A general view of the Amuay refinery complex which belongs to the Venezuelan state oil company PDVSA in Punto Fijo, Venezuela Nov. 17, 2016. (Photo by Reuters)

Protracted sanctions have prompted Iran to seriously work on buying refineries abroad with the aim of marketing its crude oil.

From Uzbekistan and Russia to Venezuela and Paraguay, the National Iranian Oil Company (NIOC) has sought to invest in plants to refine Iran’s crude oil as that would be more economical for the country -and some of the plans have come to fruition.

Iran's oil exports have been affected by various sanctions for about a decade, with the former US administration even trying to reduce them to zero. Although the goal was never realized, Iran’s oil exports and access to its money were severely limited after then president Donald Trump pulled the US out of the Iran nuclear deal in 2018 and decided to pile pressure on Tehran, including round after round of economic sanctions.

With the inauguration of the new Iranian government in August 2021, efforts to ramp up Iran’s oil exports and develop the petroleum industry after a period of hibernation gathered momentum, and in the very first months, Iranian oil flowed back to the market through new routes so much so that President Ebrahim Raeisi announced a 40% increase in oil exports at the end of the last Persian year in March.

 Besides exporting oil through its traditional routes, Iran took another path: using the oil refineries of other countries that were not operating at their full capacity and were waiting for crude oil.

In this way, Iran marketed its crude oil in ways quite different from the old methods, which enabled it to both increase its oil production and export, and bring higher added value to the country by refining oil in other countries where oil products could be sold in the market of the same country and exported.

The first case of Iranian oil shipment to another country and refining there was Venezuela, where Iran’s Ministry of Petroleum bought shares in El Palito and Paraguana refineries with a capacity of 140,000 and 955,000 barrels per day. This marked the first export of Iranian oil and gas condensate to Venezuela.

In the previous government, although Iran had exported gasoline to Venezuela at times, the exports were not continuous, but with a stake bought in the South American country's refineries, in addition to increasing its oil exports, Iran was able to create a new financial ecosystem for the country.

Then, there was Iran’s purchase of shares at the Supremo Sueno de Bolivar (Bolivar's Ultimate Dream) refinery with a capacity of 100,000 barrels per day in Nicaragua. But Iran did not limit its operations only to South America, with Al Furqlus in Syria becoming the fourth refinery in which the Islamic Republic bought a share with a capacity to refine 140,000 barrels per day of oil.

A further expansion of the plan, in addition to guaranteeing oil exports, will make the sanctions ineffective on Iran’s oil exports. In fact, by becoming a shareholder in refineries abroad, Iran buys the demand of the importing country and acquires a part of that country's oil market.

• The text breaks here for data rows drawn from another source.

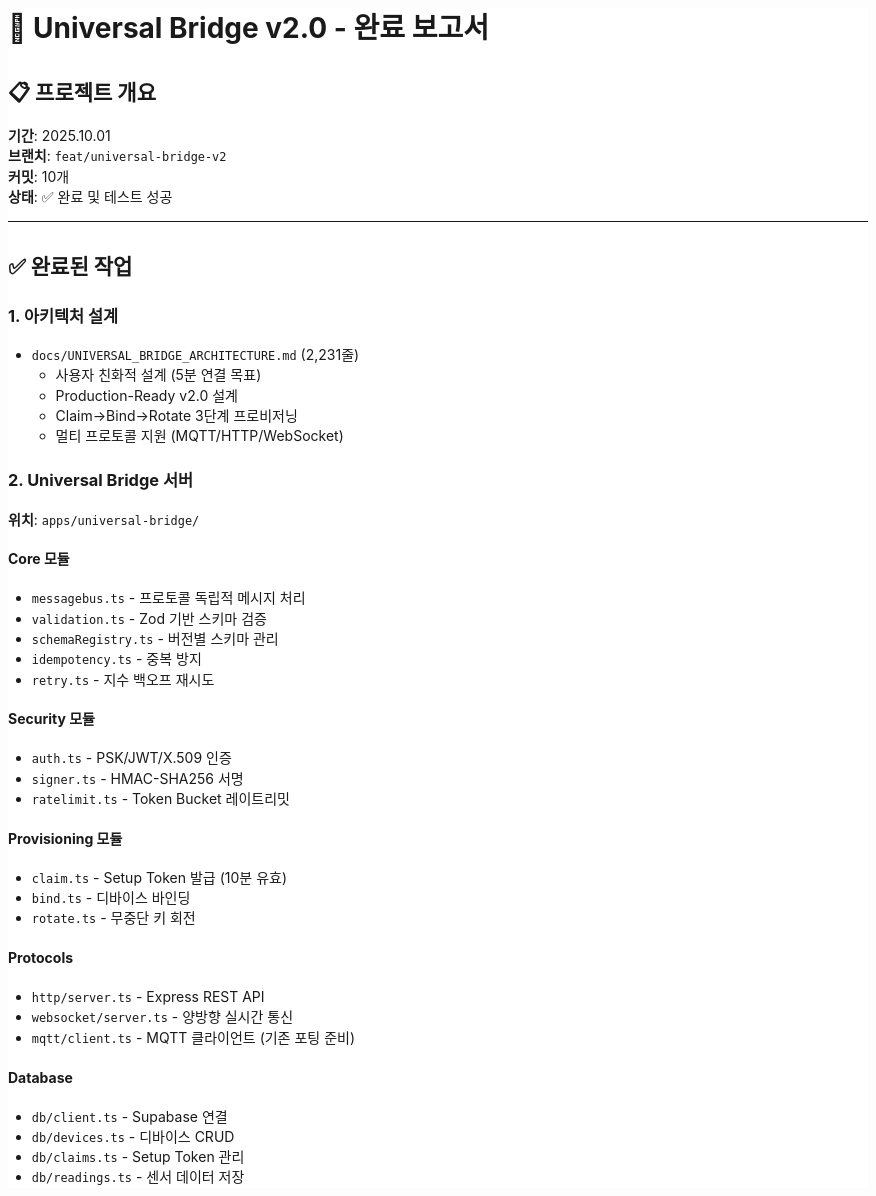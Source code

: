 # 🎉 Universal Bridge v2.0 - 완료 보고서

## 📋 프로젝트 개요

**기간**: 2025.10.01  
**브랜치**: `feat/universal-bridge-v2`  
**커밋**: 10개  
**상태**: ✅ 완료 및 테스트 성공

---

## ✅ 완료된 작업

### **1. 아키텍처 설계**
- `docs/UNIVERSAL_BRIDGE_ARCHITECTURE.md` (2,231줄)
  - 사용자 친화적 설계 (5분 연결 목표)
  - Production-Ready v2.0 설계
  - Claim→Bind→Rotate 3단계 프로비저닝
  - 멀티 프로토콜 지원 (MQTT/HTTP/WebSocket)

### **2. Universal Bridge 서버**
**위치**: `apps/universal-bridge/`

#### Core 모듈
- `messagebus.ts` - 프로토콜 독립적 메시지 처리
- `validation.ts` - Zod 기반 스키마 검증
- `schemaRegistry.ts` - 버전별 스키마 관리
- `idempotency.ts` - 중복 방지
- `retry.ts` - 지수 백오프 재시도

#### Security 모듈
- `auth.ts` - PSK/JWT/X.509 인증
- `signer.ts` - HMAC-SHA256 서명
- `ratelimit.ts` - Token Bucket 레이트리밋

#### Provisioning 모듈
- `claim.ts` - Setup Token 발급 (10분 유효)
- `bind.ts` - 디바이스 바인딩
- `rotate.ts` - 무중단 키 회전

#### Protocols
- `http/server.ts` - Express REST API
- `websocket/server.ts` - 양방향 실시간 통신
- `mqtt/client.ts` - MQTT 클라이언트 (기존 포팅 준비)

#### Database
- `db/client.ts` - Supabase 연결
- `db/devices.ts` - 디바이스 CRUD
- `db/claims.ts` - Setup Token 관리
- `db/readings.ts` - 센서 데이터 저장
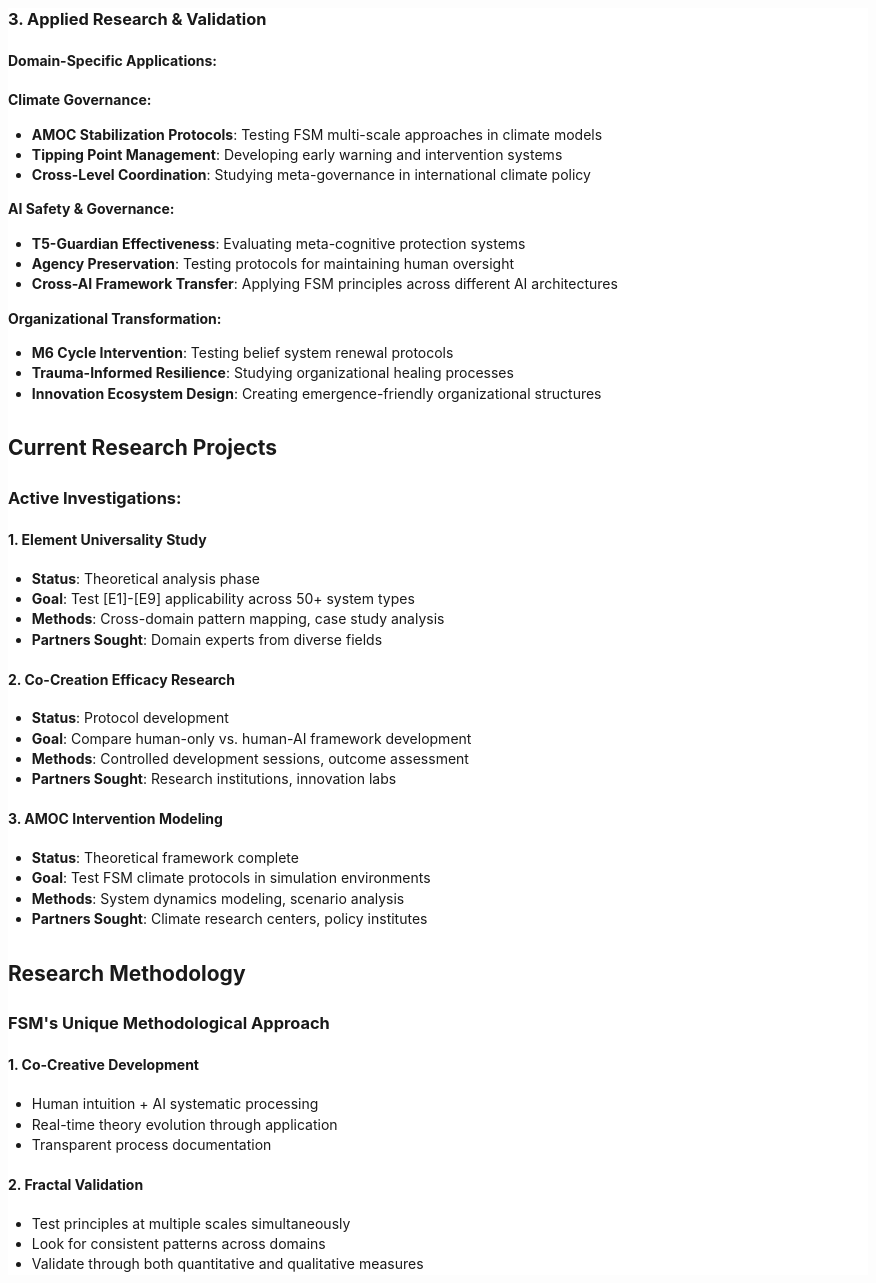 ### 3. Applied Research & Validation

#### Domain-Specific Applications:

**Climate Governance:**
- **AMOC Stabilization Protocols**: Testing FSM multi-scale approaches in climate models
- **Tipping Point Management**: Developing early warning and intervention systems
- **Cross-Level Coordination**: Studying meta-governance in international climate policy

**AI Safety & Governance:**
- **T5-Guardian Effectiveness**: Evaluating meta-cognitive protection systems
- **Agency Preservation**: Testing protocols for maintaining human oversight
- **Cross-AI Framework Transfer**: Applying FSM principles across different AI architectures

**Organizational Transformation:**
- **M6 Cycle Intervention**: Testing belief system renewal protocols
- **Trauma-Informed Resilience**: Studying organizational healing processes
- **Innovation Ecosystem Design**: Creating emergence-friendly organizational structures

## Current Research Projects

### Active Investigations:

#### 1. **Element Universality Study**
- **Status**: Theoretical analysis phase
- **Goal**: Test [E1]-[E9] applicability across 50+ system types
- **Methods**: Cross-domain pattern mapping, case study analysis
- **Partners Sought**: Domain experts from diverse fields

#### 2. **Co-Creation Efficacy Research**
- **Status**: Protocol development
- **Goal**: Compare human-only vs. human-AI framework development
- **Methods**: Controlled development sessions, outcome assessment
- **Partners Sought**: Research institutions, innovation labs

#### 3. **AMOC Intervention Modeling**
- **Status**: Theoretical framework complete
- **Goal**: Test FSM climate protocols in simulation environments
- **Methods**: System dynamics modeling, scenario analysis
- **Partners Sought**: Climate research centers, policy institutes

## Research Methodology

### FSM's Unique Methodological Approach

#### 1. **Co-Creative Development**
- Human intuition + AI systematic processing
- Real-time theory evolution through application
- Transparent process documentation

#### 2. **Fractal Validation**
- Test principles at multiple scales simultaneously
- Look for consistent patterns across domains
- Validate through both quantitative and qualitative measures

The issue did not escape mention at the last month’s Shanghai Cooperation Organization summit in Samarkand where Iran’s Minister of Petroleum Javad Owji underlined the importance of owning shares in refineries abroad.

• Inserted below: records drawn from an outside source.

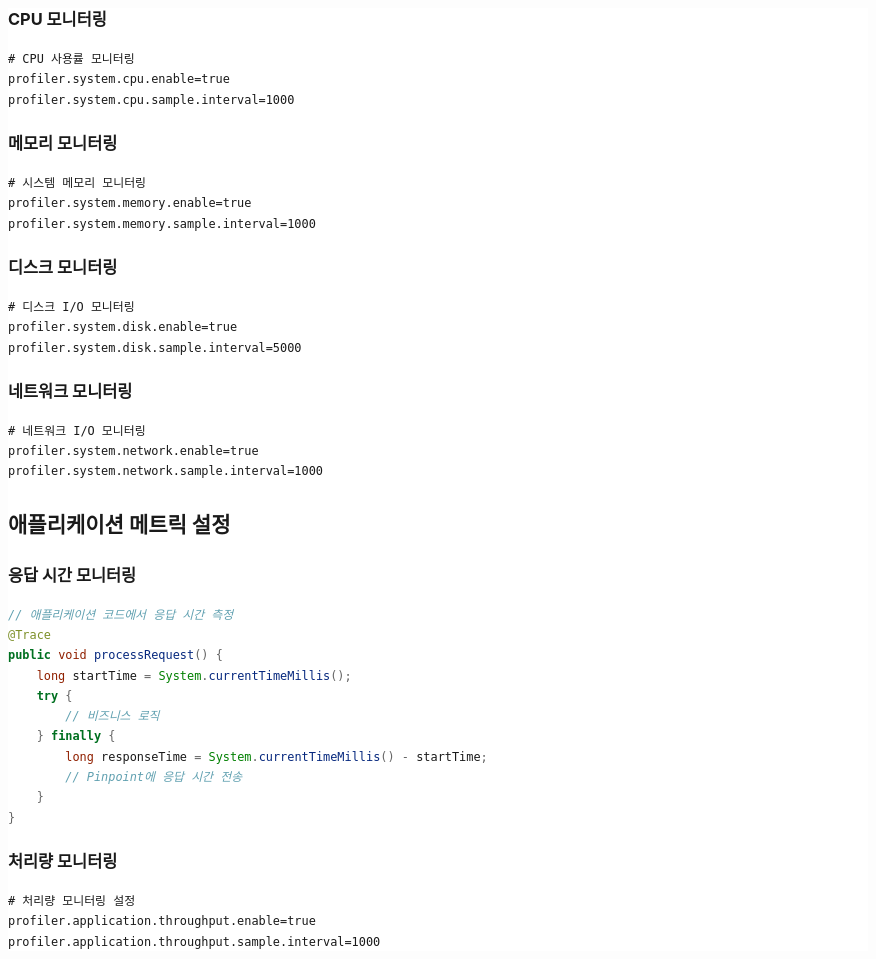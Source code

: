 ### CPU 모니터링
```properties
# CPU 사용률 모니터링
profiler.system.cpu.enable=true
profiler.system.cpu.sample.interval=1000
```

### 메모리 모니터링
```properties
# 시스템 메모리 모니터링
profiler.system.memory.enable=true
profiler.system.memory.sample.interval=1000
```

### 디스크 모니터링
```properties
# 디스크 I/O 모니터링
profiler.system.disk.enable=true
profiler.system.disk.sample.interval=5000
```

### 네트워크 모니터링
```properties
# 네트워크 I/O 모니터링
profiler.system.network.enable=true
profiler.system.network.sample.interval=1000
```

## 애플리케이션 메트릭 설정

### 응답 시간 모니터링
```java
// 애플리케이션 코드에서 응답 시간 측정
@Trace
public void processRequest() {
    long startTime = System.currentTimeMillis();
    try {
        // 비즈니스 로직
    } finally {
        long responseTime = System.currentTimeMillis() - startTime;
        // Pinpoint에 응답 시간 전송
    }
}
```

### 처리량 모니터링
```properties
# 처리량 모니터링 설정
profiler.application.throughput.enable=true
profiler.application.throughput.sample.interval=1000
```
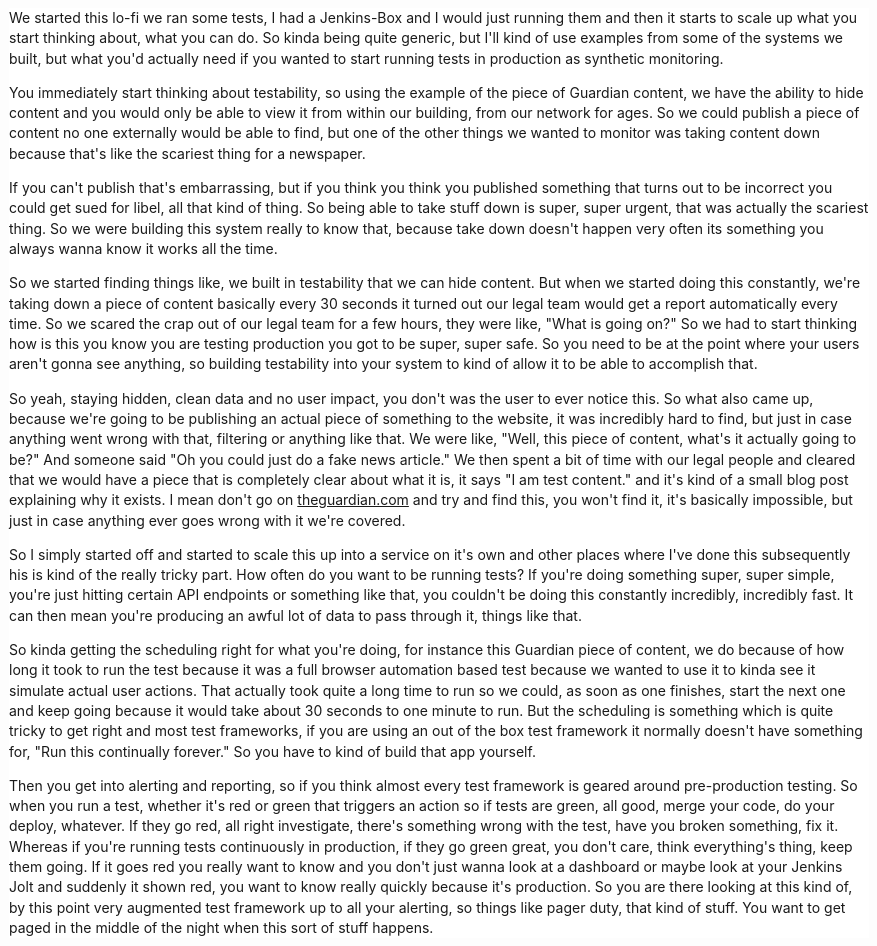 We started this lo-fi we ran some tests, I had a Jenkins-Box and I would just running them and then it starts to scale up what you start thinking about, what you can do. So kinda being quite generic, but I'll kind of use examples from some of the systems we built, but what you'd actually need if you wanted to start running tests in production as synthetic monitoring.

You immediately start thinking about testability, so using the example of the piece of Guardian content, we have the ability to hide content and you would only be able to view it from within our building, from our network for ages. So we could publish a piece of content no one externally would be able to find, but one of the other things we wanted to monitor was taking content down because that's like the scariest thing for a newspaper.

If you can't publish that's embarrassing, but if you think you think you published something that turns out to be incorrect you could get sued for libel, all that kind of thing. So being able to take stuff down is super, super urgent, that was actually the scariest thing. So we were building this system really to know that, because take down doesn't happen very often its something you always wanna know it works all the time.

So we started finding things like, we built in testability that we can hide content. But when we started doing this constantly, we're taking down a piece of content basically every 30 seconds it turned out our legal team would get a report automatically every time. So we scared the crap out of our legal team for a few hours, they were like, "What is going on?" So we had to start thinking how is this you know you are testing production you got to be super, super safe. So you need to be at the point where your users aren't gonna see anything, so building testability into your system to kind of allow it to be able to accomplish that.

So yeah, staying hidden, clean data and no user impact, you don't was the user to ever notice this. So what also came up, because we're going to be publishing an actual piece of something to the website, it was incredibly hard to find, but just in case anything went wrong with that, filtering or anything like that. We were like, "Well, this piece of content, what's it actually going to be?" And someone said "Oh you could just do a fake news article." We then spent a bit of time with our legal people and cleared that we would have a piece that is completely clear about what it is, it says "I am test content." and it's kind of a small blog post explaining why it exists. I mean don't go on [theguardian.com](http://theguardian.com) and try and find this, you won't find it, it's basically impossible, but just in case anything ever goes wrong with it we're covered.

So I simply started off and started to scale this up into a service on it's own and other places where I've done this subsequently his is kind of the really tricky part. How often do you want to be running tests? If you're doing something super, super simple, you're just hitting certain API endpoints or something like that, you couldn't be doing this constantly incredibly, incredibly fast. It can then mean you're producing an awful lot of data to pass through it, things like that.

So kinda getting the scheduling right for what you're doing, for instance this Guardian piece of content, we do because of how long it took to run the test because it was a full browser automation based test because we wanted to use it to kinda see it simulate actual user actions. That actually took quite a long time to run so we could, as soon as one finishes, start the next one and keep going because it would take about 30 seconds to one minute to run. But the scheduling is something which is quite tricky to get right and most test frameworks, if you are using an out of the box test framework it normally doesn't have something for, "Run this continually forever." So you have to kind of build that app yourself.

Then you get into alerting and reporting, so if you think almost every test framework is geared around pre-production testing. So when you run a test, whether it's red or green that triggers an action so if tests are green, all good, merge your code, do your deploy, whatever. If they go red, all right investigate, there's something wrong with the test, have you broken something, fix it. Whereas if you're running tests continuously in production, if they go green great, you don't care, think everything's thing, keep them going. If it goes red you really want to know and you don't just wanna look at a dashboard or maybe look at your Jenkins Jolt and suddenly it shown red, you want to know really quickly because it's production. So you are there looking at this kind of, by this point very augmented test framework up to all your alerting, so things like pager duty, that kind of stuff. You want to get paged in the middle of the night when this sort of stuff happens.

In his meeting with Uzbekistan’s energy officials, Owji reviewed six areas of cooperation between the two countries, one of which is the export of technical and engineering services to the Central Asian nation, rehabilitation of the Bukhara and Ferghana refineries and export of Iranian oil to the country.

Uzbekistan currently has 230,000 barrels a day of refining capacity, half of which is empty. To bridge this gap, Iran will be able to export more than 100,000 barrels of crude oil per day on top of petroleum products churned out in the process of the refining.

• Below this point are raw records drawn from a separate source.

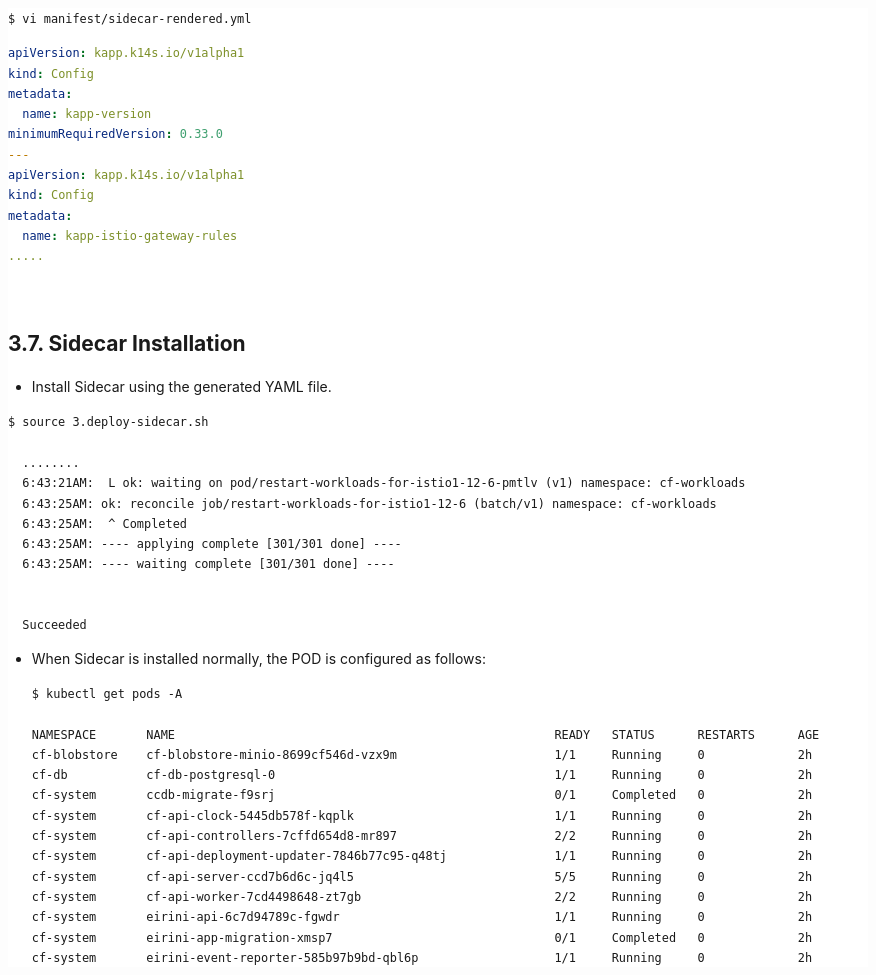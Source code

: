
   ```
  $ vi manifest/sidecar-rendered.yml
  ```
  ```yaml
  apiVersion: kapp.k14s.io/v1alpha1
  kind: Config
  metadata:
    name: kapp-version
  minimumRequiredVersion: 0.33.0
  ---
  apiVersion: kapp.k14s.io/v1alpha1
  kind: Config
  metadata:
    name: kapp-istio-gateway-rules
  .....
  ```
  
<br>

## <div id='3.7'> 3.7. Sidecar Installation
- Install Sidecar using the generated YAML file.
```
$ source 3.deploy-sidecar.sh

  ........
  6:43:21AM:  L ok: waiting on pod/restart-workloads-for-istio1-12-6-pmtlv (v1) namespace: cf-workloads
  6:43:25AM: ok: reconcile job/restart-workloads-for-istio1-12-6 (batch/v1) namespace: cf-workloads
  6:43:25AM:  ^ Completed
  6:43:25AM: ---- applying complete [301/301 done] ----
  6:43:25AM: ---- waiting complete [301/301 done] ----


  Succeeded
```

- When Sidecar is installed normally, the POD is configured as follows:
  ```
  $ kubectl get pods -A
  
  NAMESPACE       NAME                                                     READY   STATUS      RESTARTS      AGE
  cf-blobstore    cf-blobstore-minio-8699cf546d-vzx9m                      1/1     Running     0             2h
  cf-db           cf-db-postgresql-0                                       1/1     Running     0             2h
  cf-system       ccdb-migrate-f9srj                                       0/1     Completed   0             2h
  cf-system       cf-api-clock-5445db578f-kqplk                            1/1     Running     0             2h
  cf-system       cf-api-controllers-7cffd654d8-mr897                      2/2     Running     0             2h
  cf-system       cf-api-deployment-updater-7846b77c95-q48tj               1/1     Running     0             2h
  cf-system       cf-api-server-ccd7b6d6c-jq4l5                            5/5     Running     0             2h
  cf-system       cf-api-worker-7cd4498648-zt7gb                           2/2     Running     0             2h
  cf-system       eirini-api-6c7d94789c-fgwdr                              1/1     Running     0             2h
  cf-system       eirini-app-migration-xmsp7                               0/1     Completed   0             2h
  cf-system       eirini-event-reporter-585b97b9bd-qbl6p                   1/1     Running     0             2h
  ```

This will expand the span of Iran's refineries abroad from Central Asia to South America, and allow the country to increase its oil production and export without worrying about the economic shocks caused by the sanctions.

It will also get many countries involved in Iranian oil, making it difficult for the US to impose unilateral sanctions on a large number of nations with common economic interests.